You know, that honestly feels even better than winning the lottery. :)

I just feel like I'm probably strong and able enough to rely on myself for pretty much everything, but this part of my personal life is the ONLY thing that I cannot fully control. Since I cannot control it, I know that I deal with it by deliberately playing it down... because it'll just happen when it happens?

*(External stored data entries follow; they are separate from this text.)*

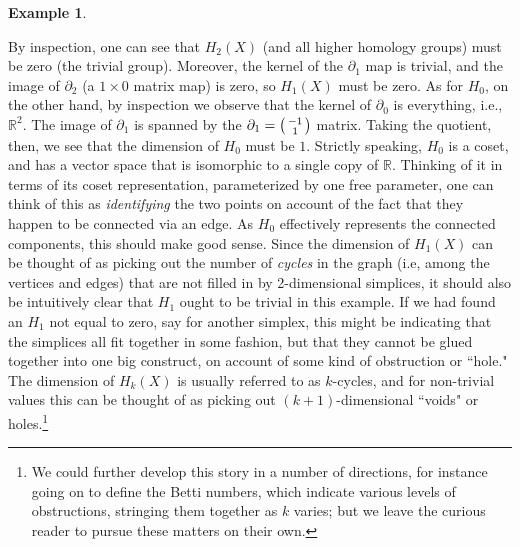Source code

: \documentclass[a4paper]{book}
\theoremstyle{definition}
\newtheorem{example}{Example}[section]
\theoremstyle{definition}
\theoremstyle{definition}
\theoremstyle{theorem}
\theoremstyle{definition}
\begin{document}
\begin{example}
	\begin{center} 
	 \end{center} \par \noindent 
	By inspection, one can see that $H_2(X)$ (and all higher homology groups) must be zero (the trivial group). Moreover, the kernel of the $\partial_1$ map is trivial, and the image of $\partial_2$ (a $1\times 0$ matrix map) is zero, so $H_1(X)$ must be zero. As for $H_0$, on the other hand, by inspection we observe that the kernel of $\partial_0$ is everything, i.e., $\mathbb{R}^2$. The image of $\partial_1$ is spanned by the $\partial_1 = \begin{psmallmatrix} -1 \\ 1
	\end{psmallmatrix}$ matrix. Taking the quotient, then, we see that the dimension of $H_0$ must be $1$. Strictly speaking, $H_0$ is a coset, and has a vector space that is isomorphic to a single copy of $\mathbb{R}$. Thinking of it in terms of its coset representation, parameterized by one free parameter, one can think of this as \textit{identifying} the two points on account of the fact that they happen to be connected via an edge. As $H_0$ effectively represents the connected components, this should make good sense. Since the dimension of $H_1 (X)$ can be thought of as picking out the number of \textit{cycles} in the graph (i.e, among the vertices and edges) that are not filled in by 2-dimensional simplices, it should also be intuitively clear that $H_1$ ought to be trivial in this example. If we had found an $H_1$ not equal to zero, say for another simplex, this might be indicating that the simplices all fit together in some fashion, but that they cannot be glued together into one big construct, on account of some kind of obstruction or ``hole." The dimension of $H_k(X)$ is usually referred to as $k$-cycles, and for non-trivial values this can be thought of as picking out $(k+1)$-dimensional ``voids" or holes.\footnote{We could further develop this story in a number of directions, for instance going on to define the Betti numbers, which indicate various levels of obstructions, stringing them together as $k$ varies; but we leave the curious reader to pursue these matters on their own.} \par 

\end{example}
\end{document}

Mom, I know you read my blog... but I look at you and Dad and I'd rather be alone for the rest of my life than go through all that fighting, bitterness, and divorce. Living in peace (even if it's tinged with a bit of loneliness) is still better than chronic trauma and heartbreak. At the same time, when people ask me whether I now have a scarred perspective on marriage, I actually feel the exact opposite -- it makes me want and appreciate and look forward to a healthy relationship even more. I think I will cherish it more than someone who's never experienced the ugly side.

Oh yes, the also fortune-teller chided me for being way too picky (挑剔 tiaoti). Haha... is that so bad? I think that my future guy will actually end up appreciating that, even after I run him mercilessly through the gauntlet. Pain is pleasure, baby. ;)

[Okay no more ToaSG talk for quite some time. Let's end it on a high note -- I'm borderline bored of this subject now. I'm starting to sound like a crazy cat lady.]

Saturday, February 2, 2013

On Being 29


I'm not going to say much about turning 29 because I certainly don't feel "29". Or in fact, any number at all!

I think I can honestly say age is not something that weighs too heavily on my mind right now.
I'm not going to be bound by meaningless human constructs of time.
In my life I will write my own rules.
I listen to my own value system. I make my own goals.
I have to go by my own pace.

I will love generously, and appreciate deeply. Nothing is personal, yet everything is mine.
My curiosity, growth, happiness, reflection, and sharing will be continual and timeless.
I want this to be my "forever anthem". :)

Thank you Mom and Dad for giving me this healthy body and the opportunity to live. Thank you God for providing Peace and assurance. And thank you to all the strange and wonderful people who make my world a damn well interesting place to be in.